Source records:
━━━━━━━━━━━━━━━━━━━━━━━━━━━━━━
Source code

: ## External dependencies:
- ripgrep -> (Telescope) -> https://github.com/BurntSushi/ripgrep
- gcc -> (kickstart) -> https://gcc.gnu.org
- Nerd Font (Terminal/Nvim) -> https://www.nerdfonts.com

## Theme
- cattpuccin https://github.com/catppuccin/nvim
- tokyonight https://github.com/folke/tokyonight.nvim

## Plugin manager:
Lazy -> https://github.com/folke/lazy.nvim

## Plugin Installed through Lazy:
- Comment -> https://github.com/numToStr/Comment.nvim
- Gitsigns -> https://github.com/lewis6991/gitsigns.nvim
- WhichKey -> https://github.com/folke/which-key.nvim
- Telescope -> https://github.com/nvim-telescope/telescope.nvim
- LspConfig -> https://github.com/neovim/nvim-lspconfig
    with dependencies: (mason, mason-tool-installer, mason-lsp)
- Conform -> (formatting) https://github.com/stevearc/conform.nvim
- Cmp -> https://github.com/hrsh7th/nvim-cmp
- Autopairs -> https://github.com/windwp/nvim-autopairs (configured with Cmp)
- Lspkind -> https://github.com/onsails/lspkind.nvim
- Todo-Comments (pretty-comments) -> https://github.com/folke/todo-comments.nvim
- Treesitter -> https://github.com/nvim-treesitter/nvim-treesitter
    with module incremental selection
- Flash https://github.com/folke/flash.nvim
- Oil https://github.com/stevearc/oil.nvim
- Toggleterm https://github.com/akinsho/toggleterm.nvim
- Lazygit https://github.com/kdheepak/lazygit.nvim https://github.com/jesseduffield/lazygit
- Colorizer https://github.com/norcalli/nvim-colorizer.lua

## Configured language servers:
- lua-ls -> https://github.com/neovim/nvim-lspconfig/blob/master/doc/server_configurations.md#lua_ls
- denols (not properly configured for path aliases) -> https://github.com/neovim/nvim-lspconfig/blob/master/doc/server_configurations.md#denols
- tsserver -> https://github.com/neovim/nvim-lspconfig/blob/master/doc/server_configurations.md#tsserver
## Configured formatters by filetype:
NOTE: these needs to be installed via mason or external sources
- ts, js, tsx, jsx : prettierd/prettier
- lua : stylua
━━━━━━━━━━━━━━━━━━━━━━━━━━━━━━
Exercise details:
When you reach the line with "- Conform ->" in the records above, start writing out lines exactly, and stop once the line with "- Todo-Comments (pretty-comments)" has been written; include nothing else.

Answer space:
- Conform -> (formatting) https://github.com/stevearc/conform.nvim
- Cmp -> https://github.com/hrsh7th/nvim-cmp
- Autopairs -> https://github.com/windwp/nvim-autopairs (configured with Cmp)
- Lspkind -> https://github.com/onsails/lspkind.nvim
- Todo-Comments (pretty-comments) -> https://github.com/folke/todo-comments.nvim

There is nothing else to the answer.